We are on a continual pursuit of ingredients that improve our products and reduce their environmental impacts. In 2009, we launched GAIA, a product formulation tool that measures the environmental impact potential of ingredients in new formulations. The tool was collaboratively developed collaboratively with outside experts and has been reviewed with a wide range of stakeholders, including the U.S. Environmental Protection Agency (EPA).
The GAIA tool allows our formulators to include environmental performance as a criterion when selecting ingredients in new product development by creating environmental “scores” for many of the most commonly used ingredients. Based on similar systems, such as the U.S. EPA’s Design for Environment program and the REACH program in the European Union, this tool helps us create products with fewer environmental impacts and measure and track our progress overall.
Pharmaceuticals in the Environment
Very low quantities of ingredients found in pharmaceuticals reach the environment in trace levels. Some people are concerned that these trace levels might present a risk to the health of people or aquatic organisms.
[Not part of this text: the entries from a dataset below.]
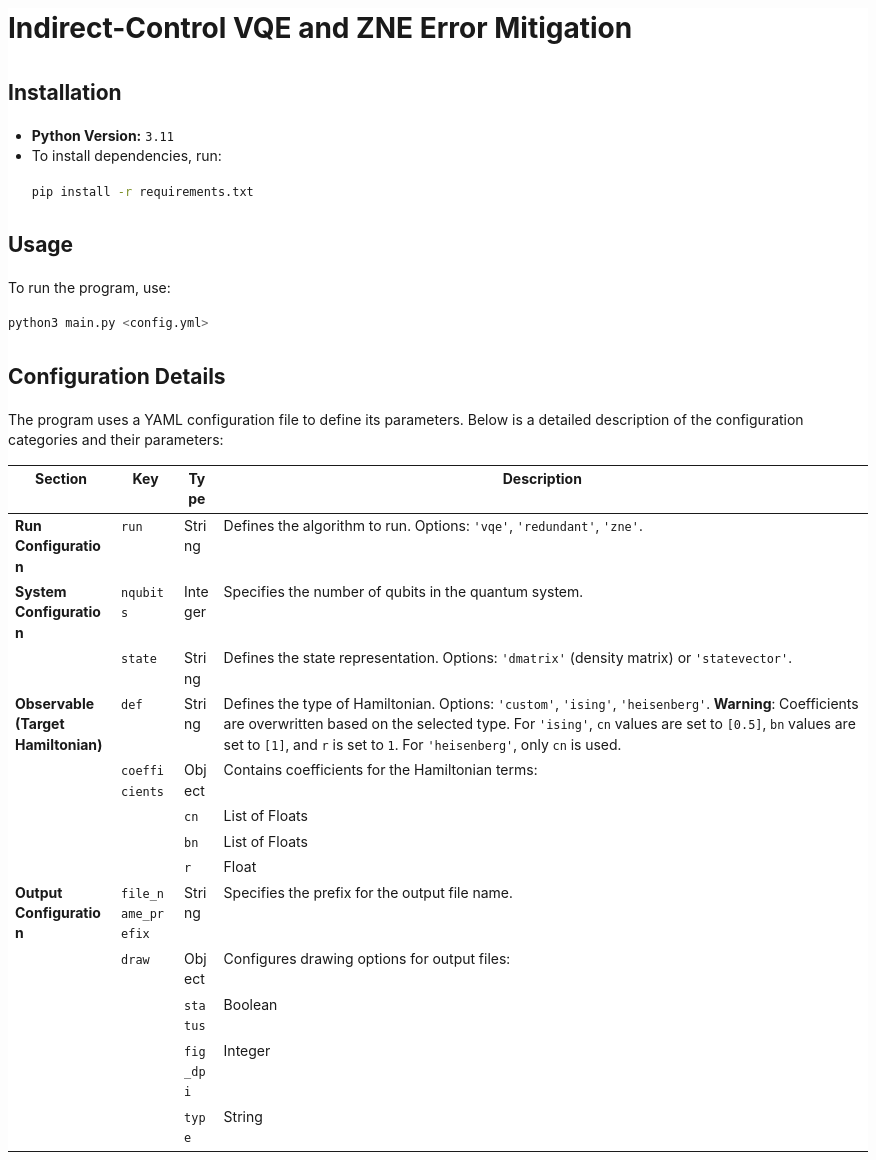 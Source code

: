 # Indirect-Control VQE and ZNE Error Mitigation

## Installation

- **Python Version:** `3.11`  
- To install dependencies, run:  
  ```bash
  pip install -r requirements.txt
  ```

## Usage

To run the program, use:  
  ```bash
  python3 main.py <config.yml>
  ```

## Configuration Details

The program uses a YAML configuration file to define its parameters. Below is a detailed description of the configuration categories and their parameters:

| **Section**                        | **Key**                           | **Type**                             | **Description**                                                                                                                                                                                                                     |
|-------------------------------------|-----------------------------------|--------------------------------------|----------------------------------------------------------------------------------------------------------------------------------------------------------------------------------------------------------------------------------|
| **Run Configuration**               | `run`                             | String                               | Defines the algorithm to run. Options: `'vqe'`, `'redundant'`, `'zne'`.                                                                                                                                                            |
| **System Configuration**            | `nqubits`                         | Integer                              | Specifies the number of qubits in the quantum system.                                                                                                                                                                             |
|                                     | `state`                           | String                               | Defines the state representation. Options: `'dmatrix'` (density matrix) or `'statevector'`.                                                                                                                                      |
| **Observable (Target Hamiltonian)** | `def`                             | String                               | Defines the type of Hamiltonian. Options: `'custom'`, `'ising'`, `'heisenberg'`. **Warning**: Coefficients are overwritten based on the selected type. For `'ising'`, `cn` values are set to `[0.5]`, `bn` values are set to `[1]`, and `r` is set to `1`. For `'heisenberg'`, only `cn` is used. |
|                                     | `coefficients`                    | Object                               | Contains coefficients for the Hamiltonian terms:                                                                                                                                                                                                 |
|                                     |                                   | `cn`                               | List of Floats                        | Defines the coefficients for the interaction term. Example: `[0.5, 0.5, 0.5]`.                                                                                                                                                       |
|                                     |                                   | `bn`                               | List of Floats                        | Defines the coefficients for the coupling terms. Example: `[1.0, 1.0, 1.0, 1.0]`.                                                                                                                                                   |
|                                     |                                   | `r`                                | Float                                | Defines the coefficient for the scaling term. Example: `1`.                                                                                                                                                                          |
| **Output Configuration**            | `file_name_prefix`                | String                               | Specifies the prefix for the output file name.                                                                                                                                                                                      |
|                                     | `draw`                            | Object                               | Configures drawing options for output files:                                                                                                                                                                                                 |
|                                     |                                   | `status`                           | Boolean                              | If `True`, enables figure drawing. Example: `False`.                                                                                                                                                                                   |
|                                     |                                   | `fig_dpi`                          | Integer                              | Specifies the resolution of the output figure. Example: `100`.                                                                                                                                                                        |
|                                     |                                   | `type`                             | String                               | Specifies the type of output file. Example: `"png"`.                                                                                                                                                                                 | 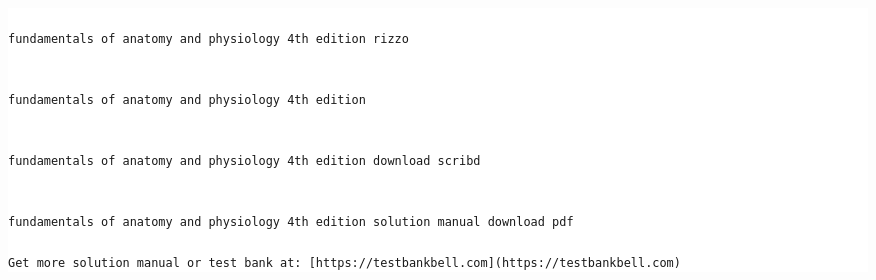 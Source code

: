                                                                                                                                                                                                                                                                                                                                                                                                                                                                                                                                                                                                                   fundamentals of anatomy and physiology 4th edition rizzo
                                                                                                                                                                                                                                                                                                                                                                                                                                                                                                                                                                                                                   
                                                                                                                                                                                                                                                                                                                                                                                                                                                                                                                                                                                                                   fundamentals of anatomy and physiology 4th edition
                                                                                                                                                                                                                                                                                                                                                                                                                                                                                                                                                                                                                   
                                                                                                                                                                                                                                                                                                                                                                                                                                                                                                                                                                                                                   fundamentals of anatomy and physiology 4th edition download scribd
                                                                                                                                                                                                                                                                                                                                                                                                                                                                                                                                                                                                                   
                                                                                                                                                                                                                                                                                                                                                                                                                                                                                                                                                                                                                   fundamentals of anatomy and physiology 4th edition solution manual download pdf  
                                                                                                                                                                                                                                                                                                                                                                                                                                                                                                                                                                                                                    Get more solution manual or test bank at: [https://testbankbell.com](https://testbankbell.com)
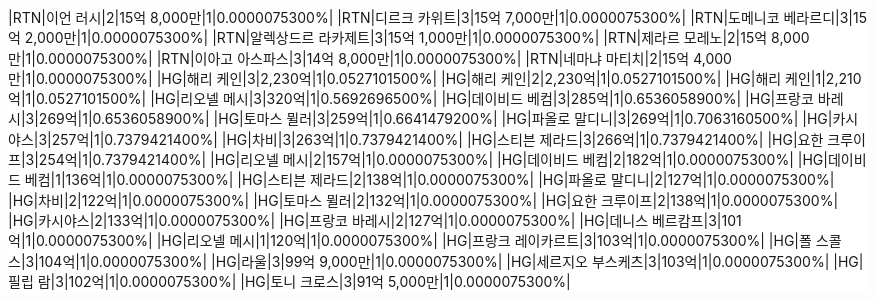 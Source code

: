 |RTN|이언 러시|2|15억 8,000만|1|0.0000075300%|
|RTN|디르크 카위트|3|15억 7,000만|1|0.0000075300%|
|RTN|도메니코 베라르디|3|15억 2,000만|1|0.0000075300%|
|RTN|알렉상드르 라카제트|3|15억 1,000만|1|0.0000075300%|
|RTN|제라르 모레노|2|15억 8,000만|1|0.0000075300%|
|RTN|이아고 아스파스|3|14억 8,000만|1|0.0000075300%|
|RTN|네마냐 마티치|2|15억 4,000만|1|0.0000075300%|
|HG|해리 케인|3|2,230억|1|0.0527101500%|
|HG|해리 케인|2|2,230억|1|0.0527101500%|
|HG|해리 케인|1|2,210억|1|0.0527101500%|
|HG|리오넬 메시|3|320억|1|0.5692696500%|
|HG|데이비드 베컴|3|285억|1|0.6536058900%|
|HG|프랑코 바레시|3|269억|1|0.6536058900%|
|HG|토마스 뮐러|3|259억|1|0.6641479200%|
|HG|파올로 말디니|3|269억|1|0.7063160500%|
|HG|카시야스|3|257억|1|0.7379421400%|
|HG|차비|3|263억|1|0.7379421400%|
|HG|스티븐 제라드|3|266억|1|0.7379421400%|
|HG|요한 크루이프|3|254억|1|0.7379421400%|
|HG|리오넬 메시|2|157억|1|0.0000075300%|
|HG|데이비드 베컴|2|182억|1|0.0000075300%|
|HG|데이비드 베컴|1|136억|1|0.0000075300%|
|HG|스티븐 제라드|2|138억|1|0.0000075300%|
|HG|파올로 말디니|2|127억|1|0.0000075300%|
|HG|차비|2|122억|1|0.0000075300%|
|HG|토마스 뮐러|2|132억|1|0.0000075300%|
|HG|요한 크루이프|2|138억|1|0.0000075300%|
|HG|카시야스|2|133억|1|0.0000075300%|
|HG|프랑코 바레시|2|127억|1|0.0000075300%|
|HG|데니스 베르캄프|3|101억|1|0.0000075300%|
|HG|리오넬 메시|1|120억|1|0.0000075300%|
|HG|프랑크 레이카르트|3|103억|1|0.0000075300%|
|HG|폴 스콜스|3|104억|1|0.0000075300%|
|HG|라울|3|99억 9,000만|1|0.0000075300%|
|HG|세르지오 부스케츠|3|103억|1|0.0000075300%|
|HG|필립 람|3|102억|1|0.0000075300%|
|HG|토니 크로스|3|91억 5,000만|1|0.0000075300%| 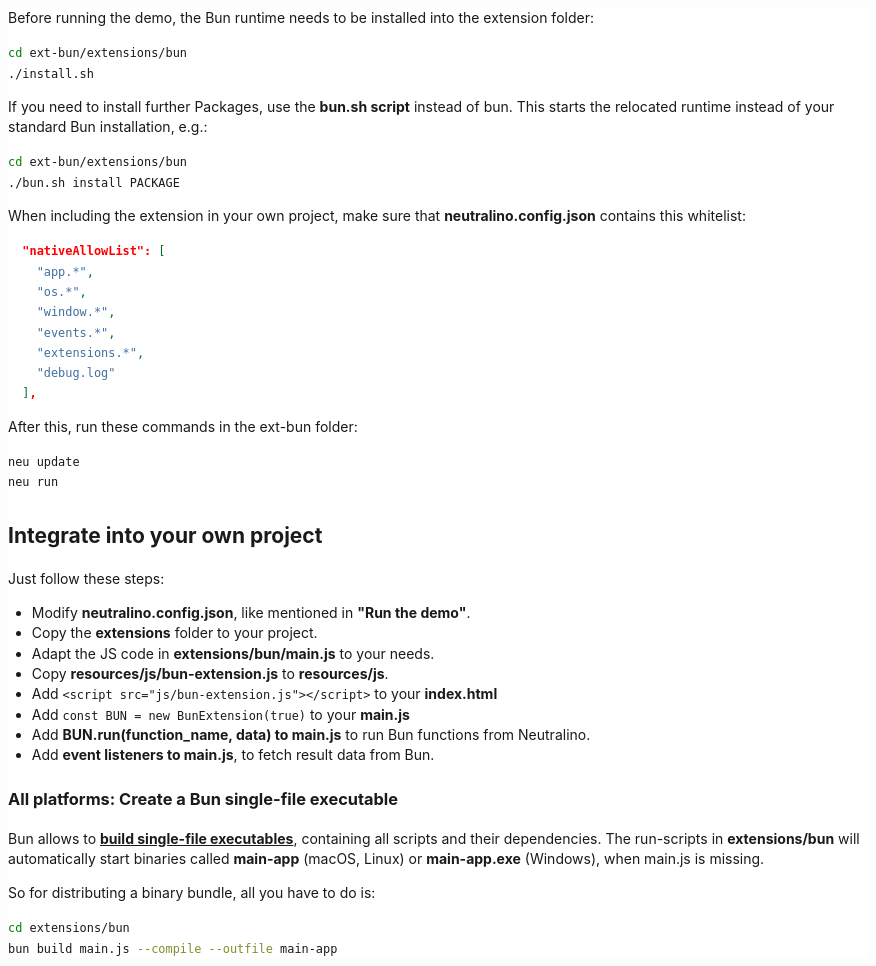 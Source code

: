 Before running the demo, the Bun runtime needs to be installed into the extension folder:
```bash
cd ext-bun/extensions/bun
./install.sh
```

If you need to install further Packages, use the **bun.sh script** instead of bun. This starts the relocated runtime
instead of your standard Bun installation, e.g.:
```bash
cd ext-bun/extensions/bun
./bun.sh install PACKAGE
```

When including the extension in your own project, make sure that **neutralino.config.json** contains this whitelist:
```json
  "nativeAllowList": [
    "app.*",
    "os.*",
    "window.*",
    "events.*",
    "extensions.*",
    "debug.log"
  ],
```

After this, run these commands in the ext-bun folder:
```commandline
neu update
neu run
```

## Integrate into your own project
Just follow these steps:
- Modify **neutralino.config.json**, like mentioned in **"Run the demo"**.
- Copy the **extensions** folder to your project.
- Adapt the JS code in **extensions/bun/main.js** to your needs.
- Copy **resources/js/bun-extension.js** to **resources/js**.
- Add `<script src="js/bun-extension.js"></script>` to your **index.html**
- Add `const BUN = new BunExtension(true)` to your **main.js**
- Add **BUN.run(function_name, data) to main.js** to run Bun functions from Neutralino.
- Add **event listeners to main.js**, to fetch result data from Bun.

### All platforms: Create a Bun single-file executable

Bun allows to **[build single-file executables](https://bun.sh/docs/bundler/executables)**, containing all scripts and their dependencies. The run-scripts in **extensions/bun** will automatically start binaries called **main-app** (macOS, Linux) or **main-app.exe** (Windows), when main.js is missing.

So for distributing a binary bundle, all you have to do is:

```bash
cd extensions/bun
bun build main.js --compile --outfile main-app
```
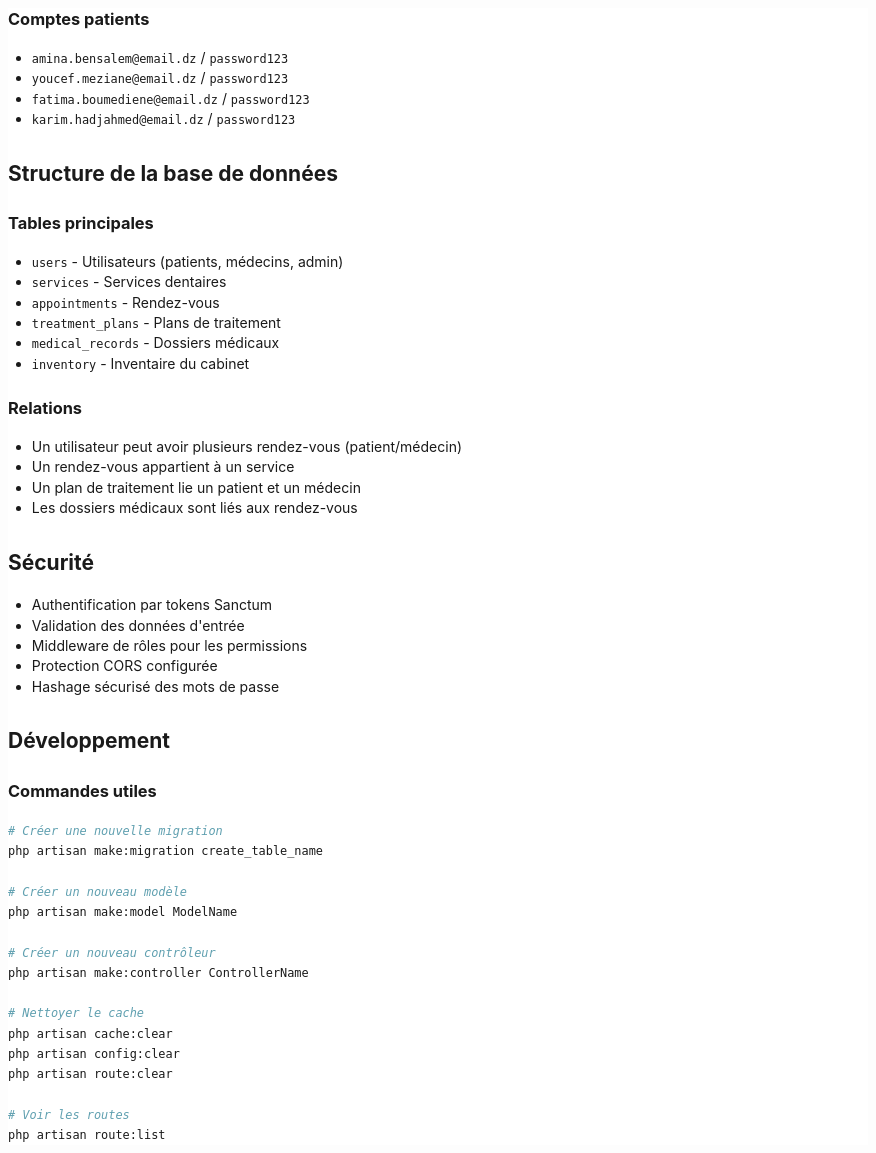 ### Comptes patients
- `amina.bensalem@email.dz` / `password123`
- `youcef.meziane@email.dz` / `password123`
- `fatima.boumediene@email.dz` / `password123`
- `karim.hadjahmed@email.dz` / `password123`

## Structure de la base de données

### Tables principales
- `users` - Utilisateurs (patients, médecins, admin)
- `services` - Services dentaires
- `appointments` - Rendez-vous
- `treatment_plans` - Plans de traitement
- `medical_records` - Dossiers médicaux
- `inventory` - Inventaire du cabinet

### Relations
- Un utilisateur peut avoir plusieurs rendez-vous (patient/médecin)
- Un rendez-vous appartient à un service
- Un plan de traitement lie un patient et un médecin
- Les dossiers médicaux sont liés aux rendez-vous

## Sécurité

- Authentification par tokens Sanctum
- Validation des données d'entrée
- Middleware de rôles pour les permissions
- Protection CORS configurée
- Hashage sécurisé des mots de passe

## Développement

### Commandes utiles

```bash
# Créer une nouvelle migration
php artisan make:migration create_table_name

# Créer un nouveau modèle
php artisan make:model ModelName

# Créer un nouveau contrôleur
php artisan make:controller ControllerName

# Nettoyer le cache
php artisan cache:clear
php artisan config:clear
php artisan route:clear

# Voir les routes
php artisan route:list
```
A substantial body of peer-reviewed research studies suggests impacts to people are unlikely.
Johnson & Johnson supports further scientific study to better understand the impact of trace amounts of pharmaceutical and other compounds on the environment. We are actively engaged on this issue both on our own and in cooperation with academia, industry and government.
There are three main pathways by which pharmaceutical ingredients can reach the environment. The vast majority of pharmaceutical and other compounds found in water systems are a result of normal patient and consumer use and excretion into sewer and wastewater treatment systems. A second pathway is through consumer disposal of unused or expired medicines. Johnson & Johnson supports the U.S. White House Office of National Drug Control Policy for the Proper Disposal of Prescription Pharmaceuticals. This policy suggests a combined disposal approach is best, including take-back programs when they are available, trash disposal for most medicines, and flushing for some specific pharmaceuticals, such as narcotics. Johnson & Johnson also is participating in an educational effort, called SMARxT Disposal , which is led by the Pharmaceutical Research and Manufacturers of America (PhRMA), the U.S. Fish & Wildlife Service and the American Pharmacists Association to inform consumers about proper disposal of unused or expired medicines.
The third pathway is through wastewater from manufacturing sites. We are committed to reducing or eliminating the small amounts of active pharmaceutical ingredients discharged in the wastewater from our manufacturing sites. We monitor our pharmaceutical manufacturing wastewaters for potential toxicity to aquatic species (using whole effluent testing). Where no specific regulatory limits exist, we establish limits for wastewater toxicity.